Auf einer Landkarte entdeckte 1984 der pensionierte Forstmann Adolphe Wittmann, wohnhaft in einem Nachbarort von Breitenau im Elsaß, den Ort Breitenau in der Pfalz - eine Annexe der Gemeinde Stelzenberg. Nach vielen Telefonaten und Briefen zwischen dem "Entdecker" und den damaligen Ortsbürgermeistern von Stelzenberg, Werner Jörg und später Günter Busch, bzw. dem Heimatforscher Erhard Brenk, sowie gegenseitigen Delegationsbesuchen dauerte es vier Jahre, bis die Partnerschaft am 21. Mai 1988 durch Bürgermeister Günther Busch (Stelzenberg) und Bürgermeister Raimond Tonnelier (Breitenau) offiziell besiegelt wurde.

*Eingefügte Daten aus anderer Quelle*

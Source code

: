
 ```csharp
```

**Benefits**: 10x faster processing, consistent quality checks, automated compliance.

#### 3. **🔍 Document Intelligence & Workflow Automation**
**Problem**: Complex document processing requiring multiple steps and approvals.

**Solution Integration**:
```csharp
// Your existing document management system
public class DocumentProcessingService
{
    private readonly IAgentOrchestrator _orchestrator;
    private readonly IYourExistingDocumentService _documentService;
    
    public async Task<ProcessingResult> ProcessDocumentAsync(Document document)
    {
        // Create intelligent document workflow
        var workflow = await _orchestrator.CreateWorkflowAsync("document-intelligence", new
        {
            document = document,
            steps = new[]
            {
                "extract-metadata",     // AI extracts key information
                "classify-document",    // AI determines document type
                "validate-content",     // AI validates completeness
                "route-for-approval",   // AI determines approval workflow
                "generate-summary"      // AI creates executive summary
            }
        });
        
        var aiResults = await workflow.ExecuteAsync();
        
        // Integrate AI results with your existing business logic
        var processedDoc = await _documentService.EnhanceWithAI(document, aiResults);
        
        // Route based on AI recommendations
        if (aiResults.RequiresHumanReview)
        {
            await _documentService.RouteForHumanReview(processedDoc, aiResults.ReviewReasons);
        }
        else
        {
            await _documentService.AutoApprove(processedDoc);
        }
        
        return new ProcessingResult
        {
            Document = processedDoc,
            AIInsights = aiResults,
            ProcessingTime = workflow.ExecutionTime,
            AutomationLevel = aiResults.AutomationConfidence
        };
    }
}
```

In der Folge wurden viele schöne Feste gemeinsam in Stelzenberg bzw. in Breitenbau im Elsaß gefeiert.

Als große Familie: Deutsche und Franzosen im Jahr 2013 in Breitenau
(nach Besichtigung einer Schnapsbrennerei)

Insbesondere bei den "großen" Jubiläen werden von den Partnergemeinden immer besondere Anstrengungen unternommen, um den Partnerschaftsgedanken zu befördern. So wurde, mit Unterstützung des Landfrauenvereins, des Gesangvereins und des Verkehrsvereins, zum 25. Jahrestag am 26. Mai 2013 in Stelzenberg ein Ganztagesprogramm erstellt und zudem auch noch alle Gäste kostenlos bewirtet.

Ein im wahrsten Sinn des Wortes "lebendes" Beispiel der Partnerschaft war die Anpflanzung einer Blutbuche im Jahr 1983 durch die Bürgermeister Tonnelier (Breitenau) und Radtke (Stelzenberg), die bis heute durch ihr ständiges Wachstum an die hoffentlich auch künftig weiter wachsende Freundschaft unserer beiden Gemeinden erinnert.

Zum 25. Jahrestag am 15. September 2013 in Breitenau bei der Enthüllung des Hinweisschildes: Serge Janus, Bürgermeister von Breitenau (l.) und Reinhold Meister, Bürgermeister von Stelzenberg

So wurde zum 25. Jahrestag ein Hinweisschild übergeben. Dessen Finanzierung wurde durch den Verkehrsverein Stelzenberg unterstützt. Als Gegengeschenk erhielt die Gemeinde Stelzenberg durch Bürgermeister Serge Janus eine Ruhebank mit Gravur.

Wichtiger als diese offiziellen Anlässe sind aber die persönlichen Freundschaften, die sich in den all den Jahren entwickelt haben und die Förderung des europäischen Gedankens. Über alle Generationen sind wir alle uns einig, auch in schwierigen Zeiten am Gedanken der Freundschaft auf der Grundlage eines einigen Europas festhalten zu wollen.